1. "Dirty Deal" by the Wisconsin League of Conservation Voters
Among last week's ads, this is the only one that fully comes across as effective. It has a simple message: Mining will destroy the northwoods because of Gov. Walker's corruption. The imagery is over-the-top, but that's what political ads do. The environmental impact alone would be enough, but the spot's creators successfully found a way to reference the John Doe investigations without getting super wonky about it.
Mining has been a focus of Burke's campaign in northern Wisconsin, but it hasn't been talked about across much of the rest of the state. But Wisconsinites from all over enjoy going up north; if you don't have a cabin north of Hayward, you had a friend who does.
2. "Decision" by Friends of Scott Walker (that's the Walker campaign)
Everything Walker says here is a lie, but he says it very well. After four years of adding new restrictions on women's right to choose, you’d think people wouldn't fall towards these moves towards moderation. But Bush was able to dust off "compassionate conservatism" again in 2004 and Obama took hope out for a second lap in 2012. On an artistic level, the single shot of Walker works well in contrast to the overproduced nature of many political ads.
This spot is a defense against the Emily's List money being spent against Walker. It isn't going to gain the governor any new voters, but it is an attempt to stop him from losing more women voters. Right now, the gender gaps in Wisconsin are huge, but Walker has a higher percentage of female supporters than Burke has of male supporters. He needs to hold on to those fiscally conservative women to win.
The only downside for the Walker campaign is that releasing this ad makes the political reporters more willing to dig up Walker's previous statements about abortion. The media will often ignore liberal special interests like Emily's List, which doesn't have Milwaukee talk radio to amplify its message, but they'll fact-check something said by a candidate.
3. "The Facts" by Friends of Scott Walker
Everything "Decision" got right, this scattershot and directionless ad gets wrong. Walker attacks Burke because she attacked him. Plus, there is a tangential reference to Burke's "plagiarized" jobs plan oddly shoehorned into the first seven seconds. It feels like watching an episode in the middle of a season of a highly serialized TV show -- it is only reacting to previous events, it says nothing new.

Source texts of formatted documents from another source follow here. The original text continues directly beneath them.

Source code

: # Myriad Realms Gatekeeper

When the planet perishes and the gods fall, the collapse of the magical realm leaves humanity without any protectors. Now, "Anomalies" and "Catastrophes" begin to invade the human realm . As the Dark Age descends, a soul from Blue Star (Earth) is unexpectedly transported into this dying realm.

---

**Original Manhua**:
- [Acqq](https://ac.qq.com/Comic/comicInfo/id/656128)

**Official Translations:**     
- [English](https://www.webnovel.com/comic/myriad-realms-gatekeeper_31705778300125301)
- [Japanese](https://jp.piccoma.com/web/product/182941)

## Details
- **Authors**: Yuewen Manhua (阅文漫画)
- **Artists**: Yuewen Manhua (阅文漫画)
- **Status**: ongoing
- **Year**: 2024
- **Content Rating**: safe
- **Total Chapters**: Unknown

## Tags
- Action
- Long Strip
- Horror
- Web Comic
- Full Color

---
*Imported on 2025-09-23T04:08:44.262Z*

Only at the end, when referring to jobs numbers and growth -- content largely repurposed from previous ads -- does the spot feel focused. Still, it is a far cry from the much stronger ads (think "Brown Bag") Walker had in his first run for office.
4. "Pizza" by Burke for Wisconsin
I love social math! It's a fun way to use analogies to make numbers relatable to people's everyday lives. The Burke campaign could have used social math to show how truly anemic and skewed Walker's tax cuts have been for the middle class.

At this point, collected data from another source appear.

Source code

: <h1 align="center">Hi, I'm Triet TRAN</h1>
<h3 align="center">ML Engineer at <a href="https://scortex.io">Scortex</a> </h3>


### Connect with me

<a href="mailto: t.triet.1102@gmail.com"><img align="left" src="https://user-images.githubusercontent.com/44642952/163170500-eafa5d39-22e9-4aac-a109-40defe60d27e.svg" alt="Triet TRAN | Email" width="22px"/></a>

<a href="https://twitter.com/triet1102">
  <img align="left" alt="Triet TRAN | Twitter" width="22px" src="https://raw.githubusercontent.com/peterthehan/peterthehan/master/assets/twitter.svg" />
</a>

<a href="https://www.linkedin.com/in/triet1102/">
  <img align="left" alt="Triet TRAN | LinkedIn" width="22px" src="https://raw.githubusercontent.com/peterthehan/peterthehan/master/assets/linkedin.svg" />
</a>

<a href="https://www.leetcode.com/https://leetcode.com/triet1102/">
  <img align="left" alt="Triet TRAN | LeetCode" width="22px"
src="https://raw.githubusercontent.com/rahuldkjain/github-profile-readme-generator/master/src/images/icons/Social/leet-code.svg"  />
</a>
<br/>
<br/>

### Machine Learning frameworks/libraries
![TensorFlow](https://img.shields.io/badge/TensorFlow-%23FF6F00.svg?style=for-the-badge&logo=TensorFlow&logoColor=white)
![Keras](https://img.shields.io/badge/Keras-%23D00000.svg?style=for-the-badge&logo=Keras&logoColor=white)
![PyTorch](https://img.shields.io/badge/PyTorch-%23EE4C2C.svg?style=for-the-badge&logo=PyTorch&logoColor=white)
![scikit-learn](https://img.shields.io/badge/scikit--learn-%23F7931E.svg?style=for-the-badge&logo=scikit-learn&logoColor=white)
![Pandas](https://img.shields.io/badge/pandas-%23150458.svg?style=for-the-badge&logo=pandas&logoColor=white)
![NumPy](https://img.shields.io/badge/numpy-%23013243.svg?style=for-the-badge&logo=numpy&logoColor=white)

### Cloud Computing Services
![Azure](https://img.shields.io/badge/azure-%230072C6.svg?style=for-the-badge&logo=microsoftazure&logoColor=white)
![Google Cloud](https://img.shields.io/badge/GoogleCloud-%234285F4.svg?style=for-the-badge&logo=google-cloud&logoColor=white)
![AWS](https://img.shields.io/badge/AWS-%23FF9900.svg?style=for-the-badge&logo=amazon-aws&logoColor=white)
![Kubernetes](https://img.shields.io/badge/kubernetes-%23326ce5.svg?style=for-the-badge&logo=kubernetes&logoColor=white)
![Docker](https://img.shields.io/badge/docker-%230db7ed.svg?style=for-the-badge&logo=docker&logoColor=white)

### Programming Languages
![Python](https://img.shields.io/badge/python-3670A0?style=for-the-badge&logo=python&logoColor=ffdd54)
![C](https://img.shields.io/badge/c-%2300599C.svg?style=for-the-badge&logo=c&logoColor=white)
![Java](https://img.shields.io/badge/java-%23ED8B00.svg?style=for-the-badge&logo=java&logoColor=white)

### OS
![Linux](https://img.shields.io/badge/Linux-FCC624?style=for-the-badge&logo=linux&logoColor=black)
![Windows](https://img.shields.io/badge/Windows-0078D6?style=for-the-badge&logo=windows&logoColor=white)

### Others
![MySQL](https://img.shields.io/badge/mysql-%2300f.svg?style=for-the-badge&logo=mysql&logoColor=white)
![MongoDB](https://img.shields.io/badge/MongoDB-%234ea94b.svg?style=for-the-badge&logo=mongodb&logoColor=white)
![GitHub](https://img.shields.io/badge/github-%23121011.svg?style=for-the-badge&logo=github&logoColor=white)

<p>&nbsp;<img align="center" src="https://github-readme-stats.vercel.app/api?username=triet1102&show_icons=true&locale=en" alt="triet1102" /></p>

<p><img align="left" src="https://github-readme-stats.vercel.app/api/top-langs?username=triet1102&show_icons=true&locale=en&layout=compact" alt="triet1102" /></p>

Instead, they tried to use pizza, the second best food in the world after burritos, to make their point. People like pizza, and so telling them that Walker is buying them one pizza a month doesn't sound like a bad thing. "A pizza in every pot" would be a solid pro-Walker ad, at least it would be better than "The Facts" was.
Yes, Walker's tax cut may only be $11 a month, but there are boring things that people can buy for $11.
Worse, Burke's campaign doesn't actually follow through on the social math. It says the tax cut buys you a pizza, but then uses abstract numbers to talk about the much bigger tax cuts enjoyed by corporations and stock-footage businessmen standing on penthouse balconies. Give me another analogy to compare my pizza to! It should go like this: "If Walker's giving you enough to buy one pizza, he's giving corporations enough to buy a pizza the size of Janesville."
The businessman standing on a penthouse balcony is getting more pizza than me? Now that would make me angry.
5. "The Koch Sisters" by the AFL-CIO
Ah, so they've got the same name as those guys. Taco Bell used this same strategy by finding men named Ronald McDonald to promote waffle tacos. It seems rather pointless to me. Isn't someone who dislikes the Koch brothers already going to go vote? How does this boost turnout?
But maybe the AFL-CIO can find someone else with the last name Talaga to tell me why I'm wrong.